Data supplied START

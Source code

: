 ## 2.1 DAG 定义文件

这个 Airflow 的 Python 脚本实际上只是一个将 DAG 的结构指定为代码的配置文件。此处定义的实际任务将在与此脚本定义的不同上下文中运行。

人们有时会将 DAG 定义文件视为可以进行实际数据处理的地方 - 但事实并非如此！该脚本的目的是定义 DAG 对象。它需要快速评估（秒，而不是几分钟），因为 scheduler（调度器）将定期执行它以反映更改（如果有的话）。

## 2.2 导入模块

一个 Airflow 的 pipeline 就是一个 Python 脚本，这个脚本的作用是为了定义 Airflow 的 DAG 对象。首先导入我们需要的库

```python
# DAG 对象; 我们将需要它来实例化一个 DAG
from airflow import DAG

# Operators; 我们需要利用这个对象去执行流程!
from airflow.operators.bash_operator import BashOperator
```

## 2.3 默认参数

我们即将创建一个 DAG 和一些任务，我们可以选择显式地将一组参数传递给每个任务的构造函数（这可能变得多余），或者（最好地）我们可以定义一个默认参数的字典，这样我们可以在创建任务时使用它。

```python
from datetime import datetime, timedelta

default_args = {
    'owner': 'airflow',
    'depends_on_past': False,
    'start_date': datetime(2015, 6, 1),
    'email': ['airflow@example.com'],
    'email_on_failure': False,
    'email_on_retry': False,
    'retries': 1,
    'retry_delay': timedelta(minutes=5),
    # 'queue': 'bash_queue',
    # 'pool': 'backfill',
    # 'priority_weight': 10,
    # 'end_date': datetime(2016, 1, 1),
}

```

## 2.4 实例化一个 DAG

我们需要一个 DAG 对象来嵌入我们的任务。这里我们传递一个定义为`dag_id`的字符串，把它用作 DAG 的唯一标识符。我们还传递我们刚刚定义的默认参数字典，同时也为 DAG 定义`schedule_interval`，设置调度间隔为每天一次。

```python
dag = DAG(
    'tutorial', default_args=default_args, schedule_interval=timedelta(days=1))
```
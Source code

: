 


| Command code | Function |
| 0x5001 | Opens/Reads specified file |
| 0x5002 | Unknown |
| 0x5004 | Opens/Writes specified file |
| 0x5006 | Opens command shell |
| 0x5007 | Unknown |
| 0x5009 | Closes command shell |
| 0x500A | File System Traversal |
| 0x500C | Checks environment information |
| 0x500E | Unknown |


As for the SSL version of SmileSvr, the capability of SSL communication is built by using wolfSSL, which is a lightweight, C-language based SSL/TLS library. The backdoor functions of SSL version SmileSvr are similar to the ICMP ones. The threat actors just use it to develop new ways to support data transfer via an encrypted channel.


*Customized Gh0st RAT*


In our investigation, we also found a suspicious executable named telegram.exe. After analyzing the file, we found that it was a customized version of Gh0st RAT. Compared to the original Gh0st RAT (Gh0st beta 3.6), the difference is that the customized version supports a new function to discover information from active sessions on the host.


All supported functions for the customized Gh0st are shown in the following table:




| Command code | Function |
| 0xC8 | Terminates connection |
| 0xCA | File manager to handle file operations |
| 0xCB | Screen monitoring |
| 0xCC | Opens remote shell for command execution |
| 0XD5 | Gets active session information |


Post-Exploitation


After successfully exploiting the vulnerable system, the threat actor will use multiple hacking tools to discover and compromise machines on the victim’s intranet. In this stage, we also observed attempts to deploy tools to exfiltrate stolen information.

Data supplied END

## What is being asked
Within the records above, find every line containing "threat" and report only how many there are.

## Answer to this problem
2